Surprisingly, talking to someone on a cell phone while driving, a topic that has come up several times, poses much greater risks than talking to an actual passenger in the car with you. This presents an interesting puzzle for research into distracted driving – why would a real-life conversation not pose the same threat to safety as a hands-free or handheld cell phone conversation? Two main accounts have been proposed: (1) people process less information from any one stream because driving and talking share cognitive resources; or (2) people may be more cautious to make driving decisions when confronted with more information inside their vehicle.
A recent article in the Psychonomic Society’s journal Attention, Perception, and Psychophysics sought answers to these questions. Researchers Gabriel Tillman, David Strayer, Ami Eidels, and Andrew Heathcote conducted a study looking at the impact of high cognitive load across three conditions: driving without distractions, driving and holding a conversation with a hands-free cell phone, and driving and holding a conversation with a passenger in what is known as the Detection Response Task (DRT).
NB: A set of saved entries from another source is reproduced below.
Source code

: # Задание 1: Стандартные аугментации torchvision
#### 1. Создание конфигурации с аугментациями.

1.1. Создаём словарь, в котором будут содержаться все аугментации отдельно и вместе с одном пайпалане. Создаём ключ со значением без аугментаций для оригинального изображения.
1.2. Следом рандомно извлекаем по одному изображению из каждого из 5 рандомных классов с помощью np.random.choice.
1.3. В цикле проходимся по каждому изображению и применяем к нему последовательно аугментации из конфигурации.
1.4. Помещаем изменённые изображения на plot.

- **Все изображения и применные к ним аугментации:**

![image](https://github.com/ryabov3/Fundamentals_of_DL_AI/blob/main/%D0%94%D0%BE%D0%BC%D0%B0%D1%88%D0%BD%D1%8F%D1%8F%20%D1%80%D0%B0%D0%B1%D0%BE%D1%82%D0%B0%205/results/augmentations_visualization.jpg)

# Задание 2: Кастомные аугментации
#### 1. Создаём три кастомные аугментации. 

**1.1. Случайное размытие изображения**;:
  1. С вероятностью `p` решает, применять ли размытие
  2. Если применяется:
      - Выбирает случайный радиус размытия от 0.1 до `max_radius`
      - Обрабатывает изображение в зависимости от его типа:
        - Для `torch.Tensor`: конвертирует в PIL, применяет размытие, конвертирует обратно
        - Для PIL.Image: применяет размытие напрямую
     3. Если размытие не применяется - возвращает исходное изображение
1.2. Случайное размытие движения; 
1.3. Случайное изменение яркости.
The DRT is a standardized task used to evaluate cognitive load while driving. During this task, participants have to respond to a red light presented in their peripheral vision. The researchers also implemented a computational model of information processing in the diffusion modeling framework, which we will discuss in just a moment.
In the DRT task in this study, participants drove on a simulated freeway and either did not have a conversation, or engaged in a conversation with another participant, who was either present in the driving simulator with them, or was elsewhere and communicated over a hands-free cell phone. Participants were shown a red light in the periphery every 3 to 5 seconds and pressed a button on the steering wheel when they detected the light.
Participants were found to be substantially slower to respond to the light when they were engaged in conversation with another person, in both the hands-free cellphone case as well as when talking to a passenger. You can watch this video (with German subtitles) demonstrating someone in a driving simulator and wearing the DRT device that flashes intermittent red lights.
Despite the clear effects of conversation on reaction times, it is not clear why participants were slower to respond in the conversation conditions – was there an information overload, or were people more cautious when making judgments on the DRT task? Tillman and colleagues used a diffusion model to tease these two possibilities apart and to understand the consequences of conversation on the DRT.
Diffusion models are an increasingly common and flexible computational modeling framework that are especially useful for modeling decision processes, especially those resulting in reaction time data. We have discussed diffusion models before on this blog.
Diffusion models have been used to understand a variety of tasks and processes, from speech onset latencies, to judgments of brightness and cognitive control tasks. These models use a few different parameters to model behavioral data like the time it takes to make a decision. The models that the authors constructed varied in three parameters: drift rate, response thresholds, and non-decision times. Drift rate refers to how quickly participants are able to process that there is new information, and theoretically processing stimuli is slower when cognitive load is high because less information trickles in. Once enough information has been processed to get over the response threshold, participants initiate a response, which has some motor or component that contributes to speed in the form of non-decision time. By orthogonally varying experimental variables that selectively affect these three parameters, we can independently assess the role of each of the three factors that might explain slower reaction times in higher load conditions.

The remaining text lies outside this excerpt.